In Solo, Taranaki artist Peter Lambert offers a playful yet deeply reflective look at how everyday objects can embody human experience. Known for his distinctive dribbly paint technique, Lambert’s newest series turns wine glasses and bulls into striking allegories of connection, strength, and cultural identity.
Lambert’s wine glass paintings are immediate in their charm: single glasses, pairs, and groups rendered in sweeping, spontaneous lines that evoke moments of solitude, celebration, and emotional intimacy. Each glass carries its own character; a bold red, a blushing rosé, or a sparkling champagne. Together, they form a cast of personas, portraits of people as vessels, leaning on one another, full of spirit, or left half empty. There is humour here, but also tenderness and truth.
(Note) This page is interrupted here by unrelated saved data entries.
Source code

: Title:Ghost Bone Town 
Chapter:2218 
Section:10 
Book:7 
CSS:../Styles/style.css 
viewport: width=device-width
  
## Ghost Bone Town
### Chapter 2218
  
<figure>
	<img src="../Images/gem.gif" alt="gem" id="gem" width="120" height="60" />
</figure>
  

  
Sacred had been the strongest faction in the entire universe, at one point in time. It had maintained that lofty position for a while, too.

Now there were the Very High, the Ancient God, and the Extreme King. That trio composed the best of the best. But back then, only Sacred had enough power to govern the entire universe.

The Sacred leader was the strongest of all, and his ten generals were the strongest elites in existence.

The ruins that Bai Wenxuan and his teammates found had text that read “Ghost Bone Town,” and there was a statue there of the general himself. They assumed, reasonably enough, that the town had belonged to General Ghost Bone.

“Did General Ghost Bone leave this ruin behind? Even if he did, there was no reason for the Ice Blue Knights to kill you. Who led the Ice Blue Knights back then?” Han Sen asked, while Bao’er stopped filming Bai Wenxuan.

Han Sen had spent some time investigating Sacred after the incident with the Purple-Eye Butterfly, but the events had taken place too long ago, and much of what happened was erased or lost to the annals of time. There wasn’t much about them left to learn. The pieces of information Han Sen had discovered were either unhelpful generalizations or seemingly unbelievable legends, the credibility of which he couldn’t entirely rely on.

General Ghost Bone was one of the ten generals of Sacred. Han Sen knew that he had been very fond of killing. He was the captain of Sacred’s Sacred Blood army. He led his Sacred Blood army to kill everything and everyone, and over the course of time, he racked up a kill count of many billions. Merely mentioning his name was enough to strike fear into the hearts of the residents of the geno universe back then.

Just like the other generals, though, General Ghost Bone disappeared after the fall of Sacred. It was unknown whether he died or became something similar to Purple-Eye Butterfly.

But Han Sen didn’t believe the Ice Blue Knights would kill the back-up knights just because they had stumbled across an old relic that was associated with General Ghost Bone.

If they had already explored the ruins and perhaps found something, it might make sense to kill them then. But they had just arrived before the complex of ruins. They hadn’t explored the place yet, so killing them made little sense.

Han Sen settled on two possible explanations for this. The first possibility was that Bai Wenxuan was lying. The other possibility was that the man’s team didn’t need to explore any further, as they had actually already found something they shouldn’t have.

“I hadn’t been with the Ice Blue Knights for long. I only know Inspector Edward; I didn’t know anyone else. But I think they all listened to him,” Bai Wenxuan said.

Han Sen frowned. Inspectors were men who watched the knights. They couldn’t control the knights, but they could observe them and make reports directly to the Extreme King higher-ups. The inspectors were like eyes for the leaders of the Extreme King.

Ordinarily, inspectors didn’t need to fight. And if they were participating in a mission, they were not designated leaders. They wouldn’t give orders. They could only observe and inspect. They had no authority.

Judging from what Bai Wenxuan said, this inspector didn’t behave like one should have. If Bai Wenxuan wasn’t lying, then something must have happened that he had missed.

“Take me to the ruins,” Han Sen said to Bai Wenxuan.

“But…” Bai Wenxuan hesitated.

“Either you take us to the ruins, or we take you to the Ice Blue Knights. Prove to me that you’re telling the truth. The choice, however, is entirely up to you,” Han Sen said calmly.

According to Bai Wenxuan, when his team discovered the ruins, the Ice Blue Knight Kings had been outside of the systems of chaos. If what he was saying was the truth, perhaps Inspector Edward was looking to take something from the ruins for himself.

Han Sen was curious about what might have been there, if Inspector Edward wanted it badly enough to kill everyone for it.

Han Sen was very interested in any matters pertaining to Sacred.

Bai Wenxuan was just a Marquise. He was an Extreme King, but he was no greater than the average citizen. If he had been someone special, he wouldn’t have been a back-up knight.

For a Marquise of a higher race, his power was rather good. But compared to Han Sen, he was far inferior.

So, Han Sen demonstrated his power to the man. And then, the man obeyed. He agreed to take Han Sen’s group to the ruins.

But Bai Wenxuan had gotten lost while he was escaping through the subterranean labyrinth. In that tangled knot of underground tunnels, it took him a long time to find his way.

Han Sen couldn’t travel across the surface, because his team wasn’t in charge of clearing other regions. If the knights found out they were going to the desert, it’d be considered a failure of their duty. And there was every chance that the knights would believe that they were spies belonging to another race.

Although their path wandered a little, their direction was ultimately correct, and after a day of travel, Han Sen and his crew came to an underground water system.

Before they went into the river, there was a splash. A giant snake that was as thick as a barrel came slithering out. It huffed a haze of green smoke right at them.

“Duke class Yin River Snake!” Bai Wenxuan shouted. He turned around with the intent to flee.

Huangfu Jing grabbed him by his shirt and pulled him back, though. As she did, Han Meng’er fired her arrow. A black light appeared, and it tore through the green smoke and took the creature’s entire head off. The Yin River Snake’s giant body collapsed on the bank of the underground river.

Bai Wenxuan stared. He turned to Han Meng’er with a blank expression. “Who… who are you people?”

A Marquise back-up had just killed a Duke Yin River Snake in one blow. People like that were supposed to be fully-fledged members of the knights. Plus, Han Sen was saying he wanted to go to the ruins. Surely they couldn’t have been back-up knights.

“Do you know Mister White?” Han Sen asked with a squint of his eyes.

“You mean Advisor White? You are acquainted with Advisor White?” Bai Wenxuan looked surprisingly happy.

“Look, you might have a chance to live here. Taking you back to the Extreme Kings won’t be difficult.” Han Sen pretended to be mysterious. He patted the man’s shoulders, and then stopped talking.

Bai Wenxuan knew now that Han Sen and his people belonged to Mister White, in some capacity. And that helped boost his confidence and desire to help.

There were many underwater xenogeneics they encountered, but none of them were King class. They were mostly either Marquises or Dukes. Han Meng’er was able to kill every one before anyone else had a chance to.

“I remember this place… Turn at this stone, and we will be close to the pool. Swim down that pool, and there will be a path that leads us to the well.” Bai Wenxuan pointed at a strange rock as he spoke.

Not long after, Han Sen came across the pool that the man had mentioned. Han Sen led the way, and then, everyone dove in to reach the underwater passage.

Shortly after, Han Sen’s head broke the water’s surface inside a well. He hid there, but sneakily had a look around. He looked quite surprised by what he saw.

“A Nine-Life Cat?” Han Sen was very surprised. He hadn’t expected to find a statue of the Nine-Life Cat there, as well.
This spirit of anthropomorphism continues in a powerful new set of allegorical paintings inspired by Lambert’s long time fondness for Sangre de Toro, a Spanish red wine. Each bottle comes with a small plastic bull attached, and over time Lambert noticed that every bull stood in a slightly different stance; defiant, poised, confrontational, or proud. This quiet observation became the seed for a series exploring strength and masculine identity. In Bulls Sparring, four bulls pose, each its own archetype. In Sangre de Toro, two bulls clash, horns locked, blood spilled, an unmistakable nod to today’s global political tensions, a world increasingly shaped by aggression and ego.